Contre le fantasme de toute-puissance


« Quoi qu’il arrive, les hommes ne seront pas réduits à remuer la terre avec des pieux et à faire usage pour s’éclairer de chandelles de résine. Les progrès techniques qu’ils ont réalisés au prix d’un douloureux esclavage resteront acquis définitivement. Que les hommes comprennent seulement qu’ils ne peuvent pas sacrifier à leurs jouissances la vie de leurs semblables ; ils sauront alors appliquer tous les progrès de l’industrie pour sauvegarder, au lieu de compromettre, tant d’existences précieuses, et conserver le pouvoir conquis sur la nature dans la mesure où il est conciliable avec l’émancipation de leurs frères. » (Tolstoï, 1900)

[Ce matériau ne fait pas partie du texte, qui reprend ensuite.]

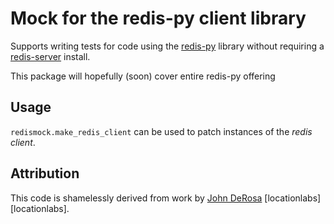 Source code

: # Mock for the redis-py client library

Supports writing tests for code using the [redis-py][redis-py] library 
without requiring a [redis-server][redis] install.

This package will hopefully (soon) cover entire redis-py offering

## Usage

`redismock.make_redis_client` can be used to patch instances of the *redis client*. 

## Attribution

This code is shamelessly derived from work by [John DeRosa][john] [locationlabs][locationlabs].

[redis-py]: https://github.com/andymccurdy/redis-py
[redis]:    http://redis.io
[john]:     http://seeknuance.com/2012/02/18/replacing-redis-with-a-python-mock/

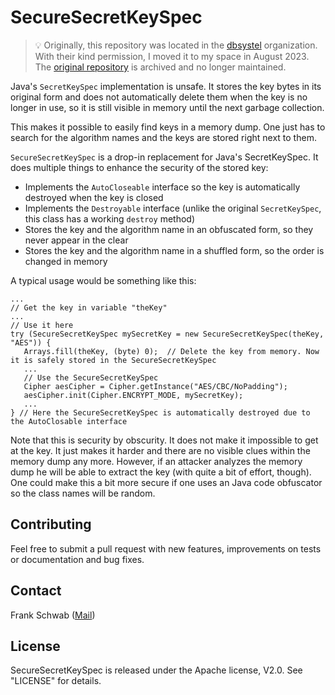 # SecureSecretKeySpec

> 💡 Originally, this repository was located in the [dbsystel](https://github.com/dbsystel) organization. With their kind permission, I moved it to my space in August 2023. The [original repository](https://github.com/dbsystel/SecureSecretKeySpec) is archived and no longer maintained.

Java's `SecretKeySpec` implementation is unsafe.
It stores the key bytes in its original form and does not automatically delete them when the key is no longer in use, so it is still visible in memory until the next garbage collection.

This makes it possible to easily find keys in a memory dump.
One just has to search for the algorithm names and the keys are stored right next to them.

`SecureSecretKeySpec` is a drop-in replacement for Java's SecretKeySpec.
It does multiple things to enhance the security of the stored key:

* Implements the `AutoCloseable` interface so the key is automatically destroyed when the key is closed
* Implements the `Destroyable` interface (unlike the original `SecretKeySpec`, this class has a working `destroy` method)
* Stores the key and the algorithm name in an obfuscated form, so they never appear in the clear
* Stores the key and the algorithm name in a shuffled form, so the order is changed in memory

A typical usage would be something like this:

    ...
    // Get the key in variable "theKey"
    ...
    // Use it here
    try (SecureSecretKeySpec mySecretKey = new SecureSecretKeySpec(theKey, "AES")) {         
       Arrays.fill(theKey, (byte) 0);  // Delete the key from memory. Now it is safely stored in the SecureSecretKeySpec
       ...
       // Use the SecureSecretKeySpec
       Cipher aesCipher = Cipher.getInstance("AES/CBC/NoPadding");
       aesCipher.init(Cipher.ENCRYPT_MODE, mySecretKey);
       ...
    } // Here the SecureSecretKeySpec is automatically destroyed due to the AutoClosable interface

Note that this is security by obscurity.
It does not make it impossible to get at the key.
It just makes it harder and there are no visible clues within the memory dump any more.
However, if an attacker analyzes the memory dump he will be able to extract the key (with quite a bit of effort, though).
One could make this a bit more secure if one uses an Java code obfuscator so the class names will be random.

## Contributing

Feel free to submit a pull request with new features, improvements on tests or documentation and bug fixes.

## Contact

Frank Schwab ([Mail](mailto:xformer.github@proton.me "Mail"))

## License

SecureSecretKeySpec is released under the Apache license, V2.0.
See "LICENSE" for details.
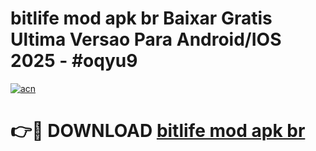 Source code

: # bitlife mod apk br Baixar Gratis Ultima Versao Para Android/IOS 2025 - #oqyu9

[![acn](https://github.com/user-attachments/assets/0f9c940e-d8b0-45ae-aac7-cd30a18b3e1c)](https://app.mediaupload.pro?title=bitlife_mod_apk_br&ref=02M)

# 👉🔴 DOWNLOAD [bitlife mod apk br](https://app.mediaupload.pro?title=bitlife_mod_apk_br&ref=02M) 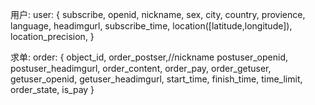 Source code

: 
用户:
user:
{
subscribe,
openid,
nickname,
sex,
city,
country,
provience,
language,
headimgurl,
subscribe_time,
location([latitude,longitude]),
location_precision,
}

求单:
order:
{
object_id,
order_postser,//nickname
postuser_openid,
postuser_headimgurl,
order_content,
order_pay,
order_getuser,
getuser_openid,
getuser_headimgurl,
start_time,
finish_time,
time_limit,
order_state,
is_pay
}



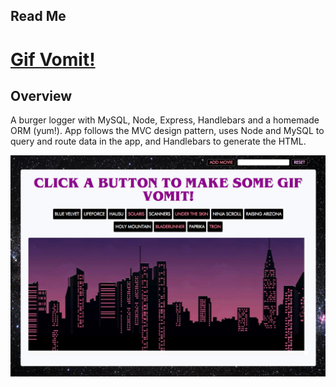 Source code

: Read Me
-------------
# [Gif Vomit!](https://guarded-brook-40335.herokuapp.com/m "Gif Vomit")
**Overview**
-------------
A burger logger with MySQL, Node, Express, Handlebars and a homemade ORM (yum!). App follows the MVC design pattern, uses Node and MySQL to query and route data in the app, and Handlebars to generate the HTML.


![](https://github.com/shaanobney/week-6-game/blob/master/images/vom.png?raw=true)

À juste titre, le grand public connaît et admire en Léon Tolstoï l’immense écrivain, maître de la littérature mondiale et auteur des chefs-d’œuvre Guerre et Paix (1869) et Anna Karénine (1877). Dans les années qui suivirent la parution de son second grand roman, au terme d’un pénible retour sur soi, il renoua avec un christianisme purifié de ses mystères et de ses superstitions, pour en extraire les principes de la non-résistance au mal par la violence qui influencèrent grandement Gandhi. Ses textes chrétiens, ses analyses d’économie politique ou son observation des pratiques et des valeurs paysannes en font aussi à bon droit un précurseur de la décroissance. Sur des questions telles que le sens du travail, l’utilité de la production, la satisfaction des besoins, la marchandisation des biens communs – et, au premier chef, de la terre –, la place des innovations techniques dans la société, la définition de la culture, le rapport entre la ville et la campagne, et enfin la notion de progrès, Tolstoï a une vision très cohérente.

Sans être tenu d’adhérer à leurs présupposés théologiques, ces écrits contiennent un enseignement précieux pour qui voudrait lutter, d’abord par son attitude ordinaire, contre le délire d’une société fondée sur l’idée de toute-puissance. Mais Renaud Garcia montre aussi que sur les questions de l’argent, du travail ou du « progrès », sa pensée, loin d’être celle d’un sage isolé, contient des propositions politiques susceptibles de servir de base à la transformation de nos sociétés.

Les extraits de Tolstoï sont tirés des ouvrages suivants : Guerre et paix (1864), Anna Karénine (1873), Ce qu’il faut faire (1888), L’argent et le travail (1892), Le Royaume des Cieux est en vous (1893), L’esclavage moderne (1900), Aux travailleurs (1902).